[GIVEN DATA — start]

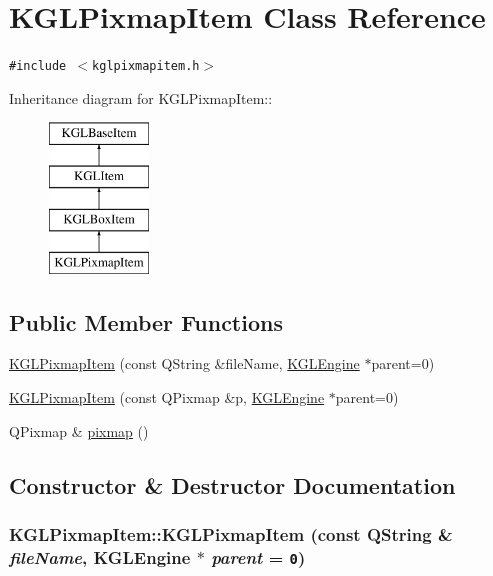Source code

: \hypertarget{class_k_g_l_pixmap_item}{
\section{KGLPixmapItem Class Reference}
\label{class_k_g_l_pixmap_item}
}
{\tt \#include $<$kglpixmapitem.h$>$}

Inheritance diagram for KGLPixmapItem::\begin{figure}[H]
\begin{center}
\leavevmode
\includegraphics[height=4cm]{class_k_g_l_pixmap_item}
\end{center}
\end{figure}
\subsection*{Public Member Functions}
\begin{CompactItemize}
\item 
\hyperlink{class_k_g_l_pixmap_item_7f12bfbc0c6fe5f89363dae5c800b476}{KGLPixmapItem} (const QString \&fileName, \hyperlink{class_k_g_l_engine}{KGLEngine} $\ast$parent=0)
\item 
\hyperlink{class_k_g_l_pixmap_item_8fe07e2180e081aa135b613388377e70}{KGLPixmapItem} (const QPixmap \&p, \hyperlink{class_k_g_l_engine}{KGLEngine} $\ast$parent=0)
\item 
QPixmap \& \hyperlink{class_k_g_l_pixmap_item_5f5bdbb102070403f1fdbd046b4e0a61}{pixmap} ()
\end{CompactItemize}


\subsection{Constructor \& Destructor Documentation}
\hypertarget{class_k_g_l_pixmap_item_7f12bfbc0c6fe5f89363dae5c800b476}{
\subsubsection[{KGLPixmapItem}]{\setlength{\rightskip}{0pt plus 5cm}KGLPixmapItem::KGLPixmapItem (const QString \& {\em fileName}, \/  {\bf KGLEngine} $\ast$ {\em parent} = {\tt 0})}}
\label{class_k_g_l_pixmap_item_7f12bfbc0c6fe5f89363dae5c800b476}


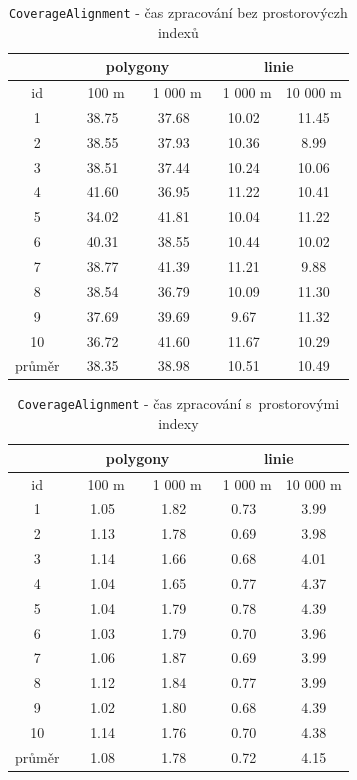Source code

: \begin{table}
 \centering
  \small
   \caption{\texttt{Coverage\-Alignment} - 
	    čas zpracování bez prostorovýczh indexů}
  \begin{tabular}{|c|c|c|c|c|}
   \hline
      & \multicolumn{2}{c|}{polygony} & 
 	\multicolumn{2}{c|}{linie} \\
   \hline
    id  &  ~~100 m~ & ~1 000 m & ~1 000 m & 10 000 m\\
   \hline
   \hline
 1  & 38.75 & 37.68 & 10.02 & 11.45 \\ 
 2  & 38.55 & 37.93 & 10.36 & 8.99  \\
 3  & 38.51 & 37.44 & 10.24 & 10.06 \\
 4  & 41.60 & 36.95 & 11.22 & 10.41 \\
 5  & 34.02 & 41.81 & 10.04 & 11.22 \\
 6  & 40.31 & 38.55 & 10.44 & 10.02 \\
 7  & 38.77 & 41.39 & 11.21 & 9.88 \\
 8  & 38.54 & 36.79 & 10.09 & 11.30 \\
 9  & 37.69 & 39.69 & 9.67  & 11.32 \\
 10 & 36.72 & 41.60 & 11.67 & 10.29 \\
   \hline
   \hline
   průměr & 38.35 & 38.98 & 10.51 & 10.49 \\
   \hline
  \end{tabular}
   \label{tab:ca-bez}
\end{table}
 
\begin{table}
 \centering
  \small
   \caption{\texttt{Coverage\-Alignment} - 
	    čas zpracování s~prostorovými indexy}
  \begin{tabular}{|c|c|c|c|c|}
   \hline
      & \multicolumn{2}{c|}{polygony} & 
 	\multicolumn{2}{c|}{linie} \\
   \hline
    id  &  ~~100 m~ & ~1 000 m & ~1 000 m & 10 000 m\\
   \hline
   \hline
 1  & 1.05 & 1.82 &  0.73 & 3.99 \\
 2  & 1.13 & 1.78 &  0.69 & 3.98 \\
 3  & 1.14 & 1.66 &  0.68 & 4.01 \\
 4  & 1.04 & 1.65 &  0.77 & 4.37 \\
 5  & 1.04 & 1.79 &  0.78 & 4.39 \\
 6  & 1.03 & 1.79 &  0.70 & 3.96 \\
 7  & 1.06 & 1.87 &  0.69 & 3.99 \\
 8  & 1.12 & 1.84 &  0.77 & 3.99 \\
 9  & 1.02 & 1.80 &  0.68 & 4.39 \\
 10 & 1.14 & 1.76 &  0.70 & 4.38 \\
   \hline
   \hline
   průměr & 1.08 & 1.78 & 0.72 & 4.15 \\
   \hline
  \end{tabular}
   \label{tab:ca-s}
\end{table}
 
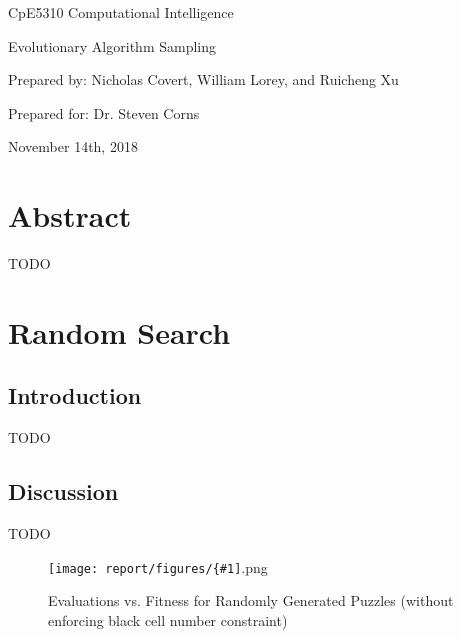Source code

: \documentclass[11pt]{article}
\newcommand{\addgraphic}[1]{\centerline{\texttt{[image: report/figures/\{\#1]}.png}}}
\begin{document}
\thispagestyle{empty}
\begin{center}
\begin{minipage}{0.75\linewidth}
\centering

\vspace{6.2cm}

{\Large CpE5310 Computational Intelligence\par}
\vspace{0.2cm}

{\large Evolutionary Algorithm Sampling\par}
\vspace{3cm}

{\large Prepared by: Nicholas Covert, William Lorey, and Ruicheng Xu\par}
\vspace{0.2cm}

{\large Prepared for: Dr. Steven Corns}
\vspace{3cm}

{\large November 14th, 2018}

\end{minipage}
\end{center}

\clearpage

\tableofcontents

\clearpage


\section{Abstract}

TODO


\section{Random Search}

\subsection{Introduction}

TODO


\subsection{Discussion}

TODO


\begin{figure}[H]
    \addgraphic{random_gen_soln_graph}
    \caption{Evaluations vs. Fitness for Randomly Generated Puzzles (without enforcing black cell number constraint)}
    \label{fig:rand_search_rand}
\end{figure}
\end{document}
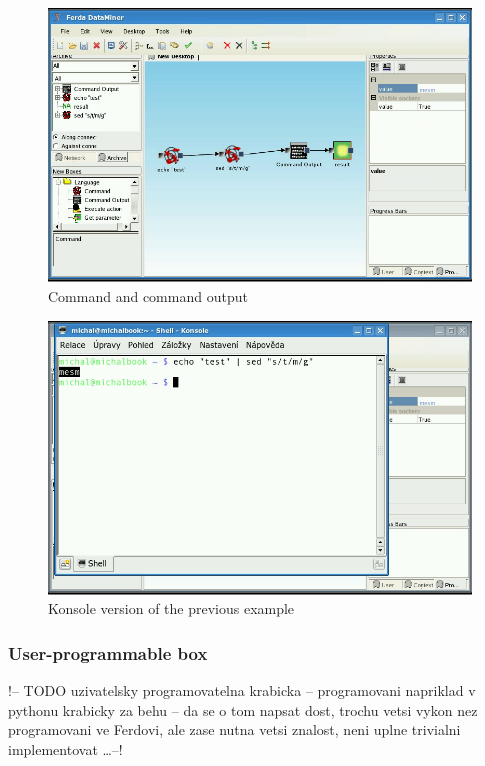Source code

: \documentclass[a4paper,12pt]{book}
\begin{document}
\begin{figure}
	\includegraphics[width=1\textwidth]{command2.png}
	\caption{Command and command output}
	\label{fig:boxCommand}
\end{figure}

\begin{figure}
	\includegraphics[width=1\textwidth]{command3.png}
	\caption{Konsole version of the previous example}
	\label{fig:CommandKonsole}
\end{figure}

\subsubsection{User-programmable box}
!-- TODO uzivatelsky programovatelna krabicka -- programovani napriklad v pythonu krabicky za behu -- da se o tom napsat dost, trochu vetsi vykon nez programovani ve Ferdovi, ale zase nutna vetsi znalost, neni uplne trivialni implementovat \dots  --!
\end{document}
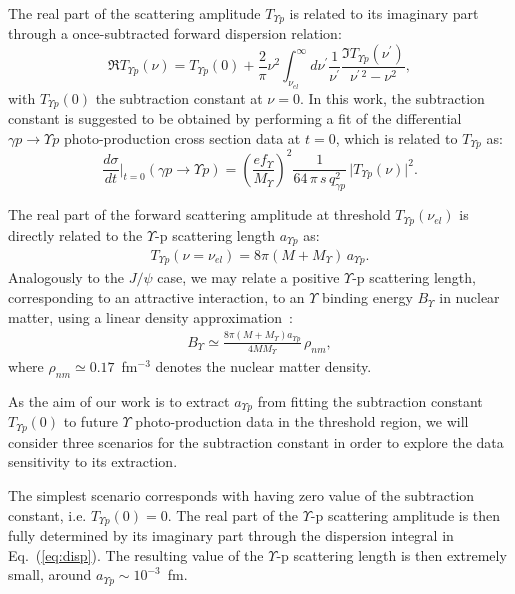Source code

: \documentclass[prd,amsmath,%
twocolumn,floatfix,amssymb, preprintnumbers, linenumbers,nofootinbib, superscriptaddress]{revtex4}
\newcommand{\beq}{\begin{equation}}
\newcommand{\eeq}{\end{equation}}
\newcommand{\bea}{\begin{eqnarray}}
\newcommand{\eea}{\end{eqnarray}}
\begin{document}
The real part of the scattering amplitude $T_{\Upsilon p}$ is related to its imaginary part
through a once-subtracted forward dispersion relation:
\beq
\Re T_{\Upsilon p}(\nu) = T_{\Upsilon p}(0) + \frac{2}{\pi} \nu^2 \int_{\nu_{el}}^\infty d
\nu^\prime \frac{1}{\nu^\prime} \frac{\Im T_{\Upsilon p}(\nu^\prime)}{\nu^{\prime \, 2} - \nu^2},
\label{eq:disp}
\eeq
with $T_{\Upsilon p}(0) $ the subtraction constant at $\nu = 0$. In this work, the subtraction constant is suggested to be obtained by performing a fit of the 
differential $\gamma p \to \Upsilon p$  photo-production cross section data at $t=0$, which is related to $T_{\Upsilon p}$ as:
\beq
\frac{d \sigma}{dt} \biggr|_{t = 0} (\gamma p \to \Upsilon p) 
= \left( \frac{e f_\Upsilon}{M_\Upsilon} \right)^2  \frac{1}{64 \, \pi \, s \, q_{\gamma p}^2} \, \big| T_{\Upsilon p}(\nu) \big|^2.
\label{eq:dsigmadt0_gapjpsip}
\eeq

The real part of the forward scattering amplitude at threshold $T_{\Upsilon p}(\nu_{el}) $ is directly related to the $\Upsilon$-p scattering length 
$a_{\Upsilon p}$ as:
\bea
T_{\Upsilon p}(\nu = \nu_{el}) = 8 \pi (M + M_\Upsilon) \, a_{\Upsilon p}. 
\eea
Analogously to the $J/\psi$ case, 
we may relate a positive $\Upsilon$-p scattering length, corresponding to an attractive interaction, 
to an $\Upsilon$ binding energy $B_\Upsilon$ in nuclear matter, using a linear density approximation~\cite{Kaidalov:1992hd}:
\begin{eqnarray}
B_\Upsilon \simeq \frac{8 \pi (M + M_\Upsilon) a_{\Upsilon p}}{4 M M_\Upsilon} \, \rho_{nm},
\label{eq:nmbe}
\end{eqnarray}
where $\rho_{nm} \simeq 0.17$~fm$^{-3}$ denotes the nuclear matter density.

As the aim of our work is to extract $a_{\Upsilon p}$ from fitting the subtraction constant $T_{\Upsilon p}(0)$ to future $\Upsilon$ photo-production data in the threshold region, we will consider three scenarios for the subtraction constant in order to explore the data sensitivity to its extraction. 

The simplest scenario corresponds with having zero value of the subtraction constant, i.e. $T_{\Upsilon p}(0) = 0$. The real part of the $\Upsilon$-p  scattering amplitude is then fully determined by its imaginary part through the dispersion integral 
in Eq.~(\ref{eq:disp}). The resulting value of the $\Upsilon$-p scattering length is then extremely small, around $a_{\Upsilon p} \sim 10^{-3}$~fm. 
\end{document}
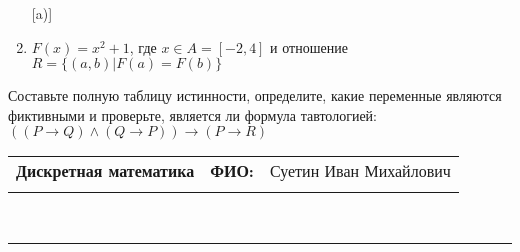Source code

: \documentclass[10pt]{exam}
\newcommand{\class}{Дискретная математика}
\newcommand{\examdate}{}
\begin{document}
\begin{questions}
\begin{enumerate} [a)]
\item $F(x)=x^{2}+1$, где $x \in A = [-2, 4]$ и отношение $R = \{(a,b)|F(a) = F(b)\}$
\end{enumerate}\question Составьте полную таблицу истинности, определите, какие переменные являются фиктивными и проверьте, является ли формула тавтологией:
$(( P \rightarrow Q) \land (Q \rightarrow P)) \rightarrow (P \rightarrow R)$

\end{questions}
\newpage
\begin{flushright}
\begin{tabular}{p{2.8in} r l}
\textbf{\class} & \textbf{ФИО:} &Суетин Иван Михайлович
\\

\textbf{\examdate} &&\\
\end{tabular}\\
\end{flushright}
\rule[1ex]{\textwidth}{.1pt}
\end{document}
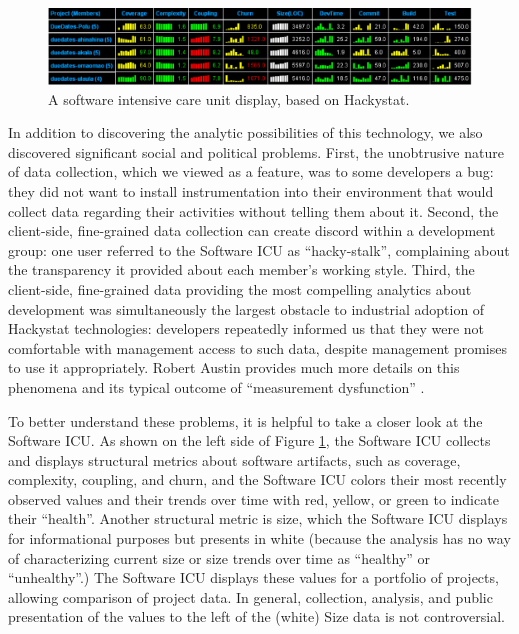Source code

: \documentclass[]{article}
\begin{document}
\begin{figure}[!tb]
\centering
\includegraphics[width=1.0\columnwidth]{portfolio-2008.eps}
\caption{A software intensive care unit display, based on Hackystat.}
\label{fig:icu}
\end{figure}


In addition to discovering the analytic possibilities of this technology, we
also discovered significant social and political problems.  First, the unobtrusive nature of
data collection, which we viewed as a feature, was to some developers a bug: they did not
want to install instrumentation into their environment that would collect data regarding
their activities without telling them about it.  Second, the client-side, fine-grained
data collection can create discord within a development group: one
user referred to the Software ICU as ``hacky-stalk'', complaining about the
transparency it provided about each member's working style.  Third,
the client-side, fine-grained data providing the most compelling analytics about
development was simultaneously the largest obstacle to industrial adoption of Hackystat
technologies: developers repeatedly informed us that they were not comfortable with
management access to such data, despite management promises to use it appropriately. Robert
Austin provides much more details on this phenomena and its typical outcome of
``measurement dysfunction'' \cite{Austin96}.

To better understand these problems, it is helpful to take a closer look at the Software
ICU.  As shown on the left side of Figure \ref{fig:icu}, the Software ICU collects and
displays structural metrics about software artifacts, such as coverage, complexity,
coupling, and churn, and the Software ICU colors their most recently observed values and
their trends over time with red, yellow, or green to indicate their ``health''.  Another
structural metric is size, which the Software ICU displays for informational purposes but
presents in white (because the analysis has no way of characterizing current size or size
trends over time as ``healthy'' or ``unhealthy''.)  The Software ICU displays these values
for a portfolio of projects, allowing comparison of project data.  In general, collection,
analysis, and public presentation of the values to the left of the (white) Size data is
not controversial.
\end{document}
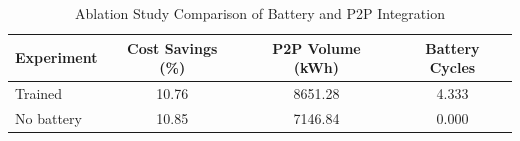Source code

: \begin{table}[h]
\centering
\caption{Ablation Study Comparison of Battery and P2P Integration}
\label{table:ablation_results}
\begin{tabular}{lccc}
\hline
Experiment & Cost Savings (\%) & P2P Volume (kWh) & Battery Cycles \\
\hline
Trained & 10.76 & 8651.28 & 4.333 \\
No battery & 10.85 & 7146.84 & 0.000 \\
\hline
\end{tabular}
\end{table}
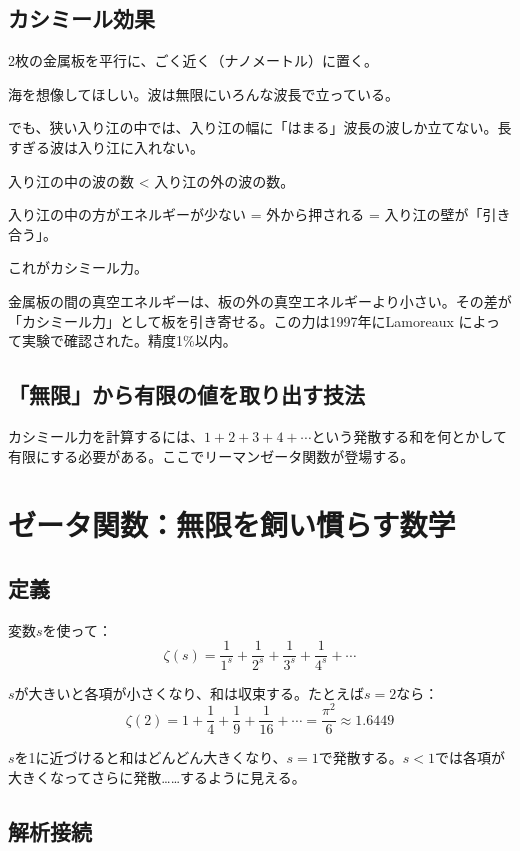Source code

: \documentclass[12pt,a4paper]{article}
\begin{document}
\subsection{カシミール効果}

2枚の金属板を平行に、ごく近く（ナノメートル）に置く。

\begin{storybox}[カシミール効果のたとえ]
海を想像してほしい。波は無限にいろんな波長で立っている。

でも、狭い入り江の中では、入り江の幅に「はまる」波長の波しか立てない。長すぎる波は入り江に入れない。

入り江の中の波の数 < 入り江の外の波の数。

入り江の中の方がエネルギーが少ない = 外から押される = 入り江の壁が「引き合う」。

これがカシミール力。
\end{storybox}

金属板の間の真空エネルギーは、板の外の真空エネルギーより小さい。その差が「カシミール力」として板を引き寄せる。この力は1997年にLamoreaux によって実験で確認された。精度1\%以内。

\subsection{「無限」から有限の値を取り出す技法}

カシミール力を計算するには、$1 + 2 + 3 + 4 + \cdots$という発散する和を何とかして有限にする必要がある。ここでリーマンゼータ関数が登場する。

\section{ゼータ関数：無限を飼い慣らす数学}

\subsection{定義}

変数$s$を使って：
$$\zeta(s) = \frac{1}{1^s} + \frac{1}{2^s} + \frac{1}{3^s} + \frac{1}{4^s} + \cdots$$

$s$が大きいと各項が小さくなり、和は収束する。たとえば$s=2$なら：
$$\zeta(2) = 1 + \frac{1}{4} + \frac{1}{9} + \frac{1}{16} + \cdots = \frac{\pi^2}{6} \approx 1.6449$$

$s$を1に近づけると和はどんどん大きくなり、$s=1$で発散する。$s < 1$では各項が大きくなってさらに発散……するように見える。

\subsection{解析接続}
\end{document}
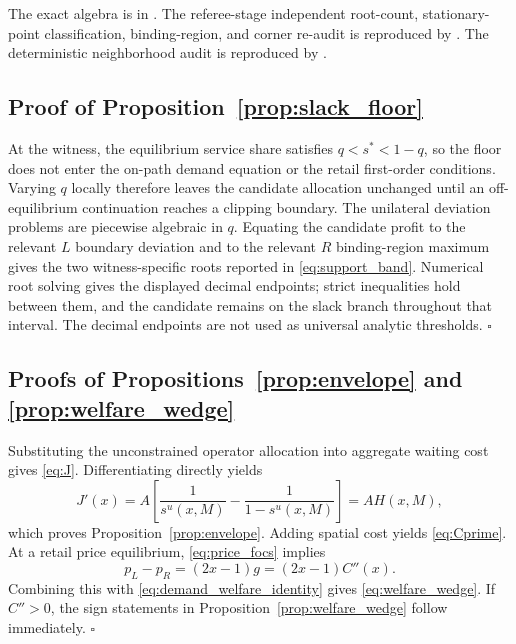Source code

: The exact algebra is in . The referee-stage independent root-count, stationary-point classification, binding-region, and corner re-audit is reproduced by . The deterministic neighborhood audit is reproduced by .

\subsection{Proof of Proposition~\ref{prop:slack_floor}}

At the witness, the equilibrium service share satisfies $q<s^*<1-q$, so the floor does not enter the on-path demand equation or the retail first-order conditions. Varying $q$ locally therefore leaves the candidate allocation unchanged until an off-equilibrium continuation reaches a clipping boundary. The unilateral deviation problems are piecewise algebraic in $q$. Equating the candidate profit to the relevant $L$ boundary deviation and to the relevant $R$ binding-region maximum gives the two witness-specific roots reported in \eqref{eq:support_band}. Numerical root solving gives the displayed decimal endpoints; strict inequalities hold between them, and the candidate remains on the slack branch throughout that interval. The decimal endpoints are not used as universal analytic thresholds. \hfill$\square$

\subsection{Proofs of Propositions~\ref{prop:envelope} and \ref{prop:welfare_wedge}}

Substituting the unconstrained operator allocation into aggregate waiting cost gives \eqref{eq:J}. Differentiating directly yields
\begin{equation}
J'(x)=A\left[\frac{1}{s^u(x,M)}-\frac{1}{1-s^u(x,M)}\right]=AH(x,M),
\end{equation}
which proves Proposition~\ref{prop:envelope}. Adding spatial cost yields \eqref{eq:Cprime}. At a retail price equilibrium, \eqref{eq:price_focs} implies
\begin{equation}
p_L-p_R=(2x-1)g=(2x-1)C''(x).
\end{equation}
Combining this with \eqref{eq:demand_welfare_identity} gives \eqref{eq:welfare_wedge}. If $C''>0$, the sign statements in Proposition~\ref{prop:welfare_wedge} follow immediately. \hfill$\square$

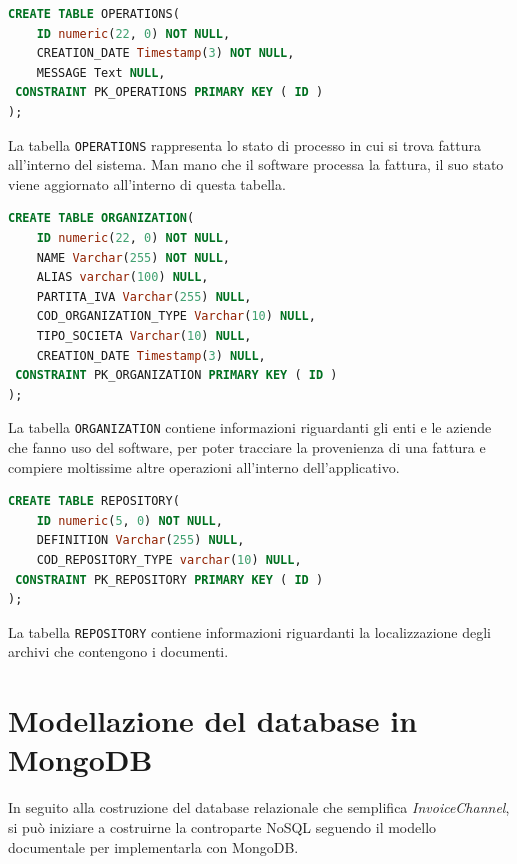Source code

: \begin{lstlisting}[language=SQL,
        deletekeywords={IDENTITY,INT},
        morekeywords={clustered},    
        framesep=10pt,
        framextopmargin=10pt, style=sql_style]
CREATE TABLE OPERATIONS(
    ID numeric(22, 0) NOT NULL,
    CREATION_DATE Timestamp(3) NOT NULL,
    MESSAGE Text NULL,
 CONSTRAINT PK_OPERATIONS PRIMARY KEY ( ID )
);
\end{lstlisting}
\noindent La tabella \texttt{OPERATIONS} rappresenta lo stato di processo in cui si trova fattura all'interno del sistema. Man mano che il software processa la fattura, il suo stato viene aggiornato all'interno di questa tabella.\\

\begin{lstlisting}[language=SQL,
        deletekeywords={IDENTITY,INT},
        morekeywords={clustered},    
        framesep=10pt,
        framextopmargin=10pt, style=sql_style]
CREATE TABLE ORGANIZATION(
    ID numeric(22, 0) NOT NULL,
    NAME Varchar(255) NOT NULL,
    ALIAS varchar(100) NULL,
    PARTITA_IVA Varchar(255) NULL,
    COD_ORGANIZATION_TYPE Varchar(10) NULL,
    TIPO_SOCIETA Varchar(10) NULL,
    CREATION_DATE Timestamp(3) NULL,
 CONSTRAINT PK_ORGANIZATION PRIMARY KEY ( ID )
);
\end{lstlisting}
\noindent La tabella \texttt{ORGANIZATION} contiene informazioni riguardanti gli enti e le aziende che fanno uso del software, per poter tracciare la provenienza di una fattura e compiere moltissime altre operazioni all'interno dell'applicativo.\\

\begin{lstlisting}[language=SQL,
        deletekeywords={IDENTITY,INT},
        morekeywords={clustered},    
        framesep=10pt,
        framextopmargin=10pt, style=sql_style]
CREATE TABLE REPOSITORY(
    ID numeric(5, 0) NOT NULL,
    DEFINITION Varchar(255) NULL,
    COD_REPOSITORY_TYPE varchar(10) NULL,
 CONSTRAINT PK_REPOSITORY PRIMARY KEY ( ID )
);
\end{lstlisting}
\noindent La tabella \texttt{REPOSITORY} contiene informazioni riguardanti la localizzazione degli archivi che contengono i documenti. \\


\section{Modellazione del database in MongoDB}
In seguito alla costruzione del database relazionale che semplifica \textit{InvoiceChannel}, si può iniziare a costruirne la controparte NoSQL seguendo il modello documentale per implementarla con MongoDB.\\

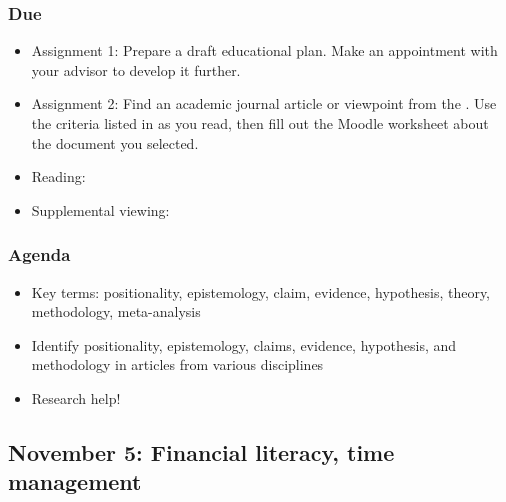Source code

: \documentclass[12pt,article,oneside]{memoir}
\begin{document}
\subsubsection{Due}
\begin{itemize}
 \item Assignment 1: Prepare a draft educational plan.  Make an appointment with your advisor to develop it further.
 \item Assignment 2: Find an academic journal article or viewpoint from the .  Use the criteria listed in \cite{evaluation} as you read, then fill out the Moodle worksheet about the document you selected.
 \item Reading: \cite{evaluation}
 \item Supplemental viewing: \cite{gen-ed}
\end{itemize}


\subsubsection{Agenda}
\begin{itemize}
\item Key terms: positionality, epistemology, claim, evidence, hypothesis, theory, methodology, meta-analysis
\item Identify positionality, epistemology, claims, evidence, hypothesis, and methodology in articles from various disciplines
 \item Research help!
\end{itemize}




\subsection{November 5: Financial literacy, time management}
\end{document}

[GIVEN DATA — finish]

### BRIEF
Your answer should be a single number: the count of lines in these records that hold the string "interno".

### ANSWER BOX
2